Nos Estados Unidos, foi registrado um caso interessante com uma congênere da coruja-do-mato. Armadilhas fotográficas instaladas em uma área florestal de Minnesota registraram uma coruja-barrada (Strix varia) atacando um gato-doméstico (foto direita acima), uma presa até então nunca relatada na dieta da espécie (Daily Mail 2012). A foto é impressionante, mas não há informações confiáveis sobre o que ocorreu após o registro, se o felino escapou ou foi predado. A coruja-barrada é uma predadora oportunista, caça ratazanas, esquilos, coelhos, gambás, e a predação de um gato-doméstico não seria nada impossível para esta espécie.

As pequenas corujas também surpreendem. Com pouco mais de 16 cm de comprimento e 60 gramas, a pequena corujinha caburé (Glaucidium brasilianum) é uma das mais impressionantes predadoras de aves. Apesar do tamanho, ela captura presas muito maiores que ela mesma.

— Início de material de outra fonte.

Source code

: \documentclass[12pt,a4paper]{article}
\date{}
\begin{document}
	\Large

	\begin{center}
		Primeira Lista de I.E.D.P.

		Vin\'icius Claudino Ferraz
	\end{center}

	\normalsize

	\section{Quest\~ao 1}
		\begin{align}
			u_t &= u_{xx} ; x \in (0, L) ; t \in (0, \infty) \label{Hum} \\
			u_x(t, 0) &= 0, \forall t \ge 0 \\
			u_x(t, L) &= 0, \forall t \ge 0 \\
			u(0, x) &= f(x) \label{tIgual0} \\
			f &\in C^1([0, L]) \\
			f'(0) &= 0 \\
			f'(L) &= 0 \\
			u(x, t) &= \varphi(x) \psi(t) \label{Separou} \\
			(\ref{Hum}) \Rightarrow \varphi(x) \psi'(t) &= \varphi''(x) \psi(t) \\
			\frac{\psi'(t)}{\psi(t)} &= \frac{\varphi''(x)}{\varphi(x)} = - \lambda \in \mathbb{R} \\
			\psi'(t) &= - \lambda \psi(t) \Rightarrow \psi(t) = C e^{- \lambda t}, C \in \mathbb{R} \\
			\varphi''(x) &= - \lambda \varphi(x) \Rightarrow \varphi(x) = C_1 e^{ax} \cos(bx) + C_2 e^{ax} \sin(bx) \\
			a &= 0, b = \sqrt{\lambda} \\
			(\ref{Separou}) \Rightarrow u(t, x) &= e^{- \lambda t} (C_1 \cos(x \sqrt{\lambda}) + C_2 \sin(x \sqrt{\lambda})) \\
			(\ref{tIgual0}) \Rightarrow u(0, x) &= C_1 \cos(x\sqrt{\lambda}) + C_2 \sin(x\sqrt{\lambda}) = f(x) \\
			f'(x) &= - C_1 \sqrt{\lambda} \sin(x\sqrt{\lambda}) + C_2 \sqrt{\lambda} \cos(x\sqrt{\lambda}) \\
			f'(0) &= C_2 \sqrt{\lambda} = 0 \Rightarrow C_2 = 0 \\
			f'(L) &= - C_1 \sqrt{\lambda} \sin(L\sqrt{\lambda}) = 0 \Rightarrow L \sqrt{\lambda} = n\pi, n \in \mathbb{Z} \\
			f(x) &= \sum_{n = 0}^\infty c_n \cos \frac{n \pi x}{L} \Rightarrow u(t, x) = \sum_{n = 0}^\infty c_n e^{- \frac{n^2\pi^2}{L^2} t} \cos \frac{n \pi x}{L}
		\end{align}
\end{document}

Há registros da captura de sabiás, pombas, anus, inclusive o anu-branco (Guira guira) que tem o dobro do seu peso e tamanho. Já a corujinha-do-mato (Megascops choliba) é um pouco maior, mede de 20 a 24 cm de comprimento com peso de até 160g (Konig & Weick 2008). Há quem diga que ela só caça insetos e lagartixas. Porém, no município de Caraguatatuba/SP um indivíduo foi observado predando uma rolinha (Columbidae sp), provavelmente capturada enquanto dormia (obs. pess. Guilherme Colugnatti). Em outra oportunidade foi registrada a corujinha predando um pequeno morcego (Colugnatti, 2008). Já em Minas Gerais, a espécie foi registrada caçando uma coral-falsa (Zerbini 2012).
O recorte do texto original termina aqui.